— EXERCISE PROMPT —
Only one span of the listing below should come back. It runs from the line with "Sulina & Pato" through the line with "case study: seed", and each of its lines must be reproduced exactly.

— EXTRACTED INFORMATION —
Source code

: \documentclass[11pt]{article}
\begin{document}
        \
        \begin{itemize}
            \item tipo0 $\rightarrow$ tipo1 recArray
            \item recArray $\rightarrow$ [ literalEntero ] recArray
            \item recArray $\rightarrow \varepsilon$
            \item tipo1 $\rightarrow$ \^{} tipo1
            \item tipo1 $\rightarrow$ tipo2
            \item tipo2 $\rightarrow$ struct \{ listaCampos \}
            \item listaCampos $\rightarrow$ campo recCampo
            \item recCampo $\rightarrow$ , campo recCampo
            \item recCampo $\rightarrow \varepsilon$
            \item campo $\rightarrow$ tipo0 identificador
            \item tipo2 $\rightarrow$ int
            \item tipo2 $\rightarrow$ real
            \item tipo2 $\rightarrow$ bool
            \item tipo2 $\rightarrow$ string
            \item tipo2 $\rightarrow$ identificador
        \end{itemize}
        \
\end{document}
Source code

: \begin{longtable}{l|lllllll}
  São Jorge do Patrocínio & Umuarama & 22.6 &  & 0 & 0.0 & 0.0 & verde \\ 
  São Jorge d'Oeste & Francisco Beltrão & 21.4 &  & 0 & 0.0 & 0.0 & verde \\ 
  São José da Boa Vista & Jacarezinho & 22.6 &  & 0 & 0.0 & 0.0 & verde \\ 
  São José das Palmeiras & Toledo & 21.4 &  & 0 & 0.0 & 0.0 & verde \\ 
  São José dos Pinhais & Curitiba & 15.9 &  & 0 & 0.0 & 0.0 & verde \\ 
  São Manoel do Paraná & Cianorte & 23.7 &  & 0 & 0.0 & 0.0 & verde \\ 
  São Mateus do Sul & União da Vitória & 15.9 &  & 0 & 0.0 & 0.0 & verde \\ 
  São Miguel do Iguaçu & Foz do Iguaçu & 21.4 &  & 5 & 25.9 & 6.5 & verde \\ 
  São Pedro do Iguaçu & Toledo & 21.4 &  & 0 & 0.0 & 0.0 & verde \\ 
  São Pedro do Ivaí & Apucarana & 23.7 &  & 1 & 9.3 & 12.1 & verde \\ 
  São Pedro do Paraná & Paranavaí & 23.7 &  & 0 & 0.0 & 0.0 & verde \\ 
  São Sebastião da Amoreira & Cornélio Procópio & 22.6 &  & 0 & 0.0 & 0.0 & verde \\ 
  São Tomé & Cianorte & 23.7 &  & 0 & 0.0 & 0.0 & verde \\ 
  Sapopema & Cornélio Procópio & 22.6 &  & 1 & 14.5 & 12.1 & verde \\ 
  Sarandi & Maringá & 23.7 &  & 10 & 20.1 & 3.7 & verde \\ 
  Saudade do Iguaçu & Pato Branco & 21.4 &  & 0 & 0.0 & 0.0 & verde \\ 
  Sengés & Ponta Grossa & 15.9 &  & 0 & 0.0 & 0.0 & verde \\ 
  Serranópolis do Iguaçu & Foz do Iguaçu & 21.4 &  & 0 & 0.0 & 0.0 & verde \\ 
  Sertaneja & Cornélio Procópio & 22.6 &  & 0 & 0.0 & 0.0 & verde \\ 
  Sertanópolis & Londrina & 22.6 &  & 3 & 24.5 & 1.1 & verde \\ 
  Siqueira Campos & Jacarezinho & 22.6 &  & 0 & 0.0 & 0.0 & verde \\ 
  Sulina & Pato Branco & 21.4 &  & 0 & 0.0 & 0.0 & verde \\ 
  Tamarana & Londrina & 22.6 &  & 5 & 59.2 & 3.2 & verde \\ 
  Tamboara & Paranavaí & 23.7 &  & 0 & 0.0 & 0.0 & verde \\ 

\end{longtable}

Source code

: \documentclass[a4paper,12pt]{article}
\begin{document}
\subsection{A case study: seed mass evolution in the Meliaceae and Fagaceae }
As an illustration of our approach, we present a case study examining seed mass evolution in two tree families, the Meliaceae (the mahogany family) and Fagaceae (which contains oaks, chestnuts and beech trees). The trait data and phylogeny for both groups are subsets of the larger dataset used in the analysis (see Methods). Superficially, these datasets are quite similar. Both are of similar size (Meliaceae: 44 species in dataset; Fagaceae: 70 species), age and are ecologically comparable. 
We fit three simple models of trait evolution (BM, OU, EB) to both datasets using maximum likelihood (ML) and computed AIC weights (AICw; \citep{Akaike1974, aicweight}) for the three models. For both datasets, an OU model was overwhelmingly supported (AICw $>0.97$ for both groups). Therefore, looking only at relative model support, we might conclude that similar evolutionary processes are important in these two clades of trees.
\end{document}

— ANSWER AREA —
  Sulina & Pato Branco & 21.4 &  & 0 & 0.0 & 0.0 & verde \\ 
  Tamarana & Londrina & 22.6 &  & 5 & 59.2 & 3.2 & verde \\ 
  Tamboara & Paranavaí & 23.7 &  & 0 & 0.0 & 0.0 & verde \\ 

\end{longtable}

Source code

: \documentclass[a4paper,12pt]{article}
\begin{document}
\subsection{A case study: seed mass evolution in the Meliaceae and Fagaceae }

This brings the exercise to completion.